*** Extracted data

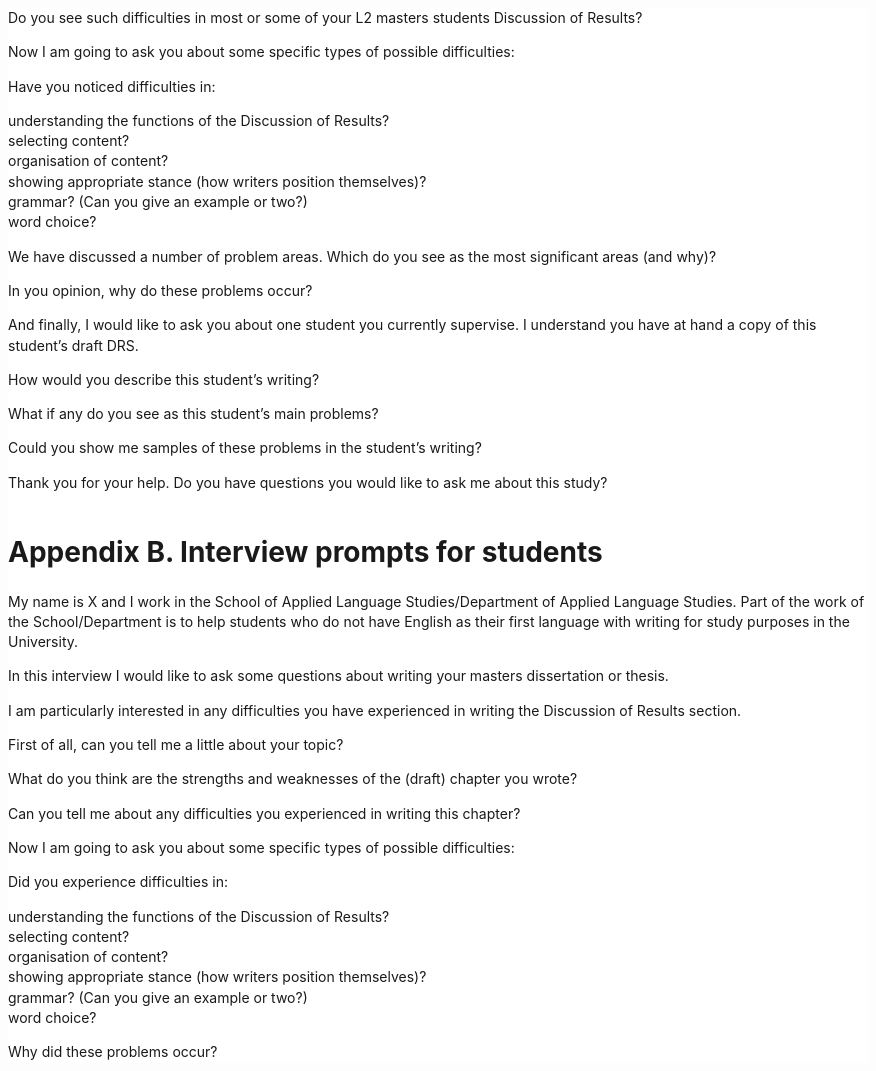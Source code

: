 Do you see such difficulties in most or some of your L2 masters students Discussion of Results?

Now I am going to ask you about some specific types of possible difficulties:

Have you noticed difficulties in:

understanding the functions of the Discussion of Results?   
selecting content?   
organisation of content?   
showing appropriate stance (how writers position themselves)?   
grammar? (Can you give an example or two?)   
word choice?

We have discussed a number of problem areas. Which do you see as the most significant areas (and why)?

In you opinion, why do these problems occur?

And finally, I would like to ask you about one student you currently supervise. I understand you have at hand a copy of this student’s draft DRS.

How would you describe this student’s writing?

What if any do you see as this student’s main problems?

Could you show me samples of these problems in the student’s writing?

Thank you for your help. Do you have questions you would like to ask me about this study?

# Appendix B. Interview prompts for students

My name is X and I work in the School of Applied Language Studies/Department of Applied Language Studies. Part of the work of the School/Department is to help students who do not have English as their first language with writing for study purposes in the University.

In this interview I would like to ask some questions about writing your masters dissertation or thesis.

I am particularly interested in any difficulties you have experienced in writing the Discussion of Results section.

First of all, can you tell me a little about your topic?

What do you think are the strengths and weaknesses of the (draft) chapter you wrote?

Can you tell me about any difficulties you experienced in writing this chapter?

Now I am going to ask you about some specific types of possible difficulties:

Did you experience difficulties in:

understanding the functions of the Discussion of Results?   
selecting content?   
organisation of content?   
showing appropriate stance (how writers position themselves)?   
grammar? (Can you give an example or two?)   
word choice?

Why did these problems occur?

******

** Task to complete **
Copy the entries precisely, images excluded.

** Response to this task **
Source code

: Do you see such difficulties in most or some of your L2 masters students Discussion of Results?

Now I am going to ask you about some specific types of possible difficulties:

Have you noticed difficulties in:

understanding the functions of the Discussion of Results?   
selecting content?   
organisation of content?   
showing appropriate stance (how writers position themselves)?   
grammar? (Can you give an example or two?)   
word choice?

We have discussed a number of problem areas. Which do you see as the most significant areas (and why)?

In you opinion, why do these problems occur?

And finally, I would like to ask you about one student you currently supervise. I understand you have at hand a copy of this student’s draft DRS.

How would you describe this student’s writing?

What if any do you see as this student’s main problems?

Could you show me samples of these problems in the student’s writing?

Thank you for your help. Do you have questions you would like to ask me about this study?

# Appendix B. Interview prompts for students

My name is X and I work in the School of Applied Language Studies/Department of Applied Language Studies. Part of the work of the School/Department is to help students who do not have English as their first language with writing for study purposes in the University.

In this interview I would like to ask some questions about writing your masters dissertation or thesis.

I am particularly interested in any difficulties you have experienced in writing the Discussion of Results section.

First of all, can you tell me a little about your topic?

What do you think are the strengths and weaknesses of the (draft) chapter you wrote?

Can you tell me about any difficulties you experienced in writing this chapter?

Now I am going to ask you about some specific types of possible difficulties:

Did you experience difficulties in:

understanding the functions of the Discussion of Results?   
selecting content?   
organisation of content?   
showing appropriate stance (how writers position themselves)?   
grammar? (Can you give an example or two?)   
word choice?

Why did these problems occur?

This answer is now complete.